# Can I walk on the roof to clean it?



## Borisd0 (Jan 3, 2006)

Hello,

We have a 2002 A class Hymer. Is it possible to walk on the roof without damaging it for cleaning purposes?


----------



## Enodreven (Aug 29, 2005)

Hi, 
Give the dealer a ring or Hymer UK direct, I would think that the owners manual should tell you the roof loading weight ? which may help, the other thing is get a long brush and do it from either side ?

Brian


----------



## Eisbaer (May 1, 2005)

Hi There,

A good question! Last year before heading for Spain, I installed extra checkerplate to the forward section of the roof to accommodate kayaks. There was already some checkerplate to the rear near the ladder and roofbox. It seems that only the rear section of the roof is strengthened to accommodate one tramping around up there......witnessed now by the slight sag in the forward section. It's neither critical nor terminal but annoying every time I look out an upstairs window!! 
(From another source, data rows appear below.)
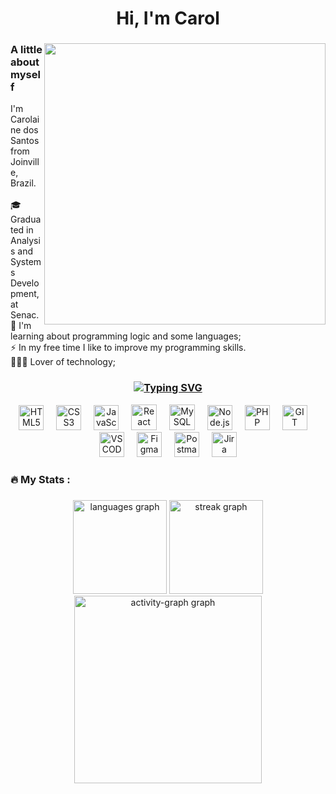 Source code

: <h1 align="center">Hi, I'm Carol </h1>

###

<img align="right" src="https://github.com/Anmol-Baranwal/Cool-GIFs-For-GitHub/assets/74038190/f5d2d866-d25c-4873-8d82-425d2c62fc2e" height="450" width="450">

<h3 align="left"> A little about myself</h3>


<p align="left">I'm Carolaine dos Santos from Joinville, Brazil.<br><br> 🎓 Graduated in Analysis and Systems Development, at Senac.<br>🌱 I'm learning about programming logic and some languages;<br>⚡ In my free time I like to improve my programming skills.<br> 👩🏻‍💻 Lover of technology;</p>


### 

<h3 align="center">
    <a href="https://git.io/typing-svg">
    <img src="https://readme-typing-svg.demolab.com?font=500&size=28&pause=0&duration=4000&color=A569BD&center=true&width=700&lines=Languages+and+Tools" alt="Typing SVG" />
    </a>
</h3>


<div align="center">
    <img title="HTML5" src="https://skillicons.dev/icons?i=html" width="40" height="40" alt="HTML5" />
    <img width="12" />
    <img title="CSS" src="https://skillicons.dev/icons?i=css" width="40" height="40" alt="CSS3" />
    <img width="12" />
    <img title="JavaScript" src="https://skillicons.dev/icons?i=js" width="40" height="40" alt="JavaScript" />
    <img width="12" />
    <img title="React" src="https://skillicons.dev/icons?i=react" width="41" height="41" alt="React" />
    <img width="12" />
    <img title="MySQL" src="https://skillicons.dev/icons?i=mysql" width="41" height="41" alt="MySQL" />
    <img width="12" />
    <img title="Node.JS" src="https://skillicons.dev/icons?i=nodejs" width="40" height="40" alt="Node.js" />
    <img width="12" />
    <img title="PHP" src="https://skillicons.dev/icons?i=php" width="40" height="40" alt="PHP" />
    <img width="12" />
    <img title="Git" src="https://skillicons.dev/icons?i=git" width="40" height="40" alt="GIT" />
    <img width="12" />
    <img title="VSCode" src="https://skillicons.dev/icons?i=vscode" width="40" height="40" alt="VSCODE" />
    <img width="12" />
    <img title="Figma" src="https://skillicons.dev/icons?i=figma" width="40" height="40" alt="Figma" />
    <img width="12" />
    <img title="Postman" src="https://skillicons.dev/icons?i=postman" width="40" height="40" alt="Postman" />
    <img width="12" />
    <img title="Jira" src="https://www.vectorlogo.zone/logos/atlassian_jira/atlassian_jira-icon.svg" alt="Jira" width="40" height="40"/>
</div>


<h3 align="left">🔥   My Stats :</h3>

###

<div align="center">
  <img src="https://github-readme-stats.vercel.app/api/top-langs?username=carolainesantos&locale=en&hide_title=false&layout=compact&card_width=320&langs_count=5&theme=solarized-light&hide_border=false&text_color=A28B55&title_color=FF9100&icon_color=A28B55&order=2" height="150" alt="languages graph" />
  <img src="https://streak-stats.demolab.com?user=carolainesantos&locale=en&mode=daily&theme=solarized-light&hide_border=false&border_radius=5&currStreakLabel=A28B55&sideLabels=914F1E&dates=914F1E&ring=FF9100&fire=FF9100&stroke=FF9100&currStreakNum=FF9100&sideNums=FF9100&order=3" height="150" alt="streak graph" />
  <img src="https://github-readme-activity-graph.vercel.app/graph?username=carolainesantos&theme=react-dark&bg_color=000000&color=A569BD&line=A569BD&point=FF9100&hide_border=false" height="300" alt="activity-graph graph" />

  <!-- <img src="https://github-readme-activity-graph.vercel.app/graph?username=carolainesantos&radius=16&theme=nightowl&area=true&order=5&bg_color=green&point=green&hide_border=true&hide_title=true" height="300" alt="activity-graph graph"  /> -->
</div>

###
 
</div>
I park near trees so I frequently need to get all the goo and resin off. I go to the local Shell station and use a step-ladder and their pressure washer. Piece of cake (wear wellies and a raincoat!) if a bit messy. If you must get up there, remember that the roof will be strongest at the edges.

Cheers,

Philip


----------



## smick (Jun 1, 2005)

*Walking on roof*

I decided not to. Partly because I'm....well, heavyish.....!!! but also because I don't want to chance it. The last 6 foot of my roof has checkerplate on, so I use a long soft broom with a sponge tied to the head to do the next 8 ft, then a stepladder from each side. You can do the bit round the rooflight from inside, by winding it up, and standing on a short stepladder. I must admit, it's not my favourite job, but as I'm gradually working my way round with the yacht polish, it's getting easier ! :lol:

It did occur to me that one could use a scaffold board to spread the weight on to the edges (mine's a '98, so the middle bit is flat), but think it would probably scratch the paint.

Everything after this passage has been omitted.